When the Duesenberg first went on the market in 1931 it would have cost around $17,000, or the price of three houses then. After all the memories they’ve shared, Stranberg has no plans of giving the car up.

“If I was going to sell it, I’d have to find a bigger fool than me,” joked Stranberg, who said Duesenbergs have been auctioned off for millions. “You can’t put an exact price on it.”

While some renovated car owners refuse to drive their cars, Stanberg enjoys the ride. He’s driven his 1930 Franklin from coast to coast several times.

“The nice thing about driving an old open car is you experience the wind. You breathe,” said Stranberg. “In modern cars you’re [in] a cocoon, but in these old cars you experience things you normally wouldn’t.”

Stranberg grew up as a “redneck child” in upstate New York. He joined the Navy at 17 and after that and graduating from college he came to Oregon in 1965 to attend medical school. Now Stranberg has 34 years as a urologist under his belt, but he said his fascination with cars has been constant.
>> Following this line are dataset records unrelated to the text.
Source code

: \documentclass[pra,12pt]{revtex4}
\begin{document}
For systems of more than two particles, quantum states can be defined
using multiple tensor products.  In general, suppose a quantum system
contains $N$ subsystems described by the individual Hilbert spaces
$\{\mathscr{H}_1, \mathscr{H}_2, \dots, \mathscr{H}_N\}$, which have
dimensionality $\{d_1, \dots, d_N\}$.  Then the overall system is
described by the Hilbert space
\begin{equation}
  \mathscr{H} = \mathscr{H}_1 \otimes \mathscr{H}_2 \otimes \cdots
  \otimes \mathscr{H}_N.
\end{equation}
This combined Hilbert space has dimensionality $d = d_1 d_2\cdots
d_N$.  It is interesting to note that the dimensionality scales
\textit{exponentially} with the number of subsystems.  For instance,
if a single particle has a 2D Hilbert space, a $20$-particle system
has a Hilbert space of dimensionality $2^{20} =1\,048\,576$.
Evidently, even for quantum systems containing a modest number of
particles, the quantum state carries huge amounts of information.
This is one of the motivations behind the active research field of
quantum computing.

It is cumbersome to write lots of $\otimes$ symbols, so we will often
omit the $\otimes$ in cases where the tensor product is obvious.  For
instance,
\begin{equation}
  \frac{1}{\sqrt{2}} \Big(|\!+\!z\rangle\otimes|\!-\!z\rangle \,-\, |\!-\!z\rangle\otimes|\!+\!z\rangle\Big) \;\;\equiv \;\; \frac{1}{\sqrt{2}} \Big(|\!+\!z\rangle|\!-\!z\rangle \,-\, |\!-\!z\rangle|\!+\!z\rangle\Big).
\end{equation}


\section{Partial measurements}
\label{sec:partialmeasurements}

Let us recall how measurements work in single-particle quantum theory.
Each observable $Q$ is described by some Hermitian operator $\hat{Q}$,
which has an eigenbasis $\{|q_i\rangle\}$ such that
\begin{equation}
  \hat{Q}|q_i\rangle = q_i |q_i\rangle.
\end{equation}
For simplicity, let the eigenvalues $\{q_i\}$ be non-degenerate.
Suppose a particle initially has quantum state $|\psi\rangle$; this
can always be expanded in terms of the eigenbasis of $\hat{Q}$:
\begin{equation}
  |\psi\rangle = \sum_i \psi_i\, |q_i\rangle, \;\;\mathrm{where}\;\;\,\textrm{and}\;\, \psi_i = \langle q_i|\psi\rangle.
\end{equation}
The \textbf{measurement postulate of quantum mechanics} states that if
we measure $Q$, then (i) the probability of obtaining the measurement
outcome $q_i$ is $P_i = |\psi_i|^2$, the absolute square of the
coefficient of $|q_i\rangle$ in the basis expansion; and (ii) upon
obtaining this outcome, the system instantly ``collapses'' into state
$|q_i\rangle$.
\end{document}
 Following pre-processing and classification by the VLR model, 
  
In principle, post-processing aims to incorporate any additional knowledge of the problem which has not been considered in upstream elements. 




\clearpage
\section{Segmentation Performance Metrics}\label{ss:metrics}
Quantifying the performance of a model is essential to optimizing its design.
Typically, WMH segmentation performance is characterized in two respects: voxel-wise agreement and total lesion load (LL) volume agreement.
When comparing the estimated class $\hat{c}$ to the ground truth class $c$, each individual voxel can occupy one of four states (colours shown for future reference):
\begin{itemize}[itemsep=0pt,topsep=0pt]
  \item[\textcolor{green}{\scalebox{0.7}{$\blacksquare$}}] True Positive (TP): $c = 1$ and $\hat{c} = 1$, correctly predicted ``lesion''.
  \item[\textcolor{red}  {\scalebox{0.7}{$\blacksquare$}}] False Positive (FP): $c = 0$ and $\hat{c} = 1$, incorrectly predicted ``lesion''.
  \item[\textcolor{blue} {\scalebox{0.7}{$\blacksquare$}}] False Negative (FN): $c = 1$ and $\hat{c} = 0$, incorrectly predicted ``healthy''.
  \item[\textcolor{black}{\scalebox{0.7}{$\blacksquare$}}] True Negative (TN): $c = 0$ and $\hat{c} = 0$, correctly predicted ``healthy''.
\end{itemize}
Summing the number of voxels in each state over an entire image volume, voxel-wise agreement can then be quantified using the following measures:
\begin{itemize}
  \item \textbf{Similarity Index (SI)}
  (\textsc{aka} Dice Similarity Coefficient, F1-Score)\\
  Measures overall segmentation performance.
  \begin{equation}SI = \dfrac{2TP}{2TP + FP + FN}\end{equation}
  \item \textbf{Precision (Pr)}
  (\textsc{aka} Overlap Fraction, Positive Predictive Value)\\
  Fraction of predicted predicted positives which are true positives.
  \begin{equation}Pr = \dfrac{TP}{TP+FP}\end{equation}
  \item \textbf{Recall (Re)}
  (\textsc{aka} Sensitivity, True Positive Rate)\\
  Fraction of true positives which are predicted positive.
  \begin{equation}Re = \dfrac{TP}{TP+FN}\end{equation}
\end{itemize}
He bought his first car, a 1936 Cord, in 1971.

“I’ve always called my cars an over-compensation,” he laughed.

His most recent project is his ninth restoration, a Franklin custom motorcar with a Dietrich body — one of three in existence.

The Duesenberg has shown at many Concours events and even won awards. Stranberg will drive out with a friend to the event on Pacific University’s campus this Sunday, July 21.

For a history buff like Stranberg, it doesn’t get old.

“These cars have been rolling sculptures that are more art than a method of transportation,” said Stranberg. “I enjoy the conversations with other enthusiasts. It’s like a show and tell.”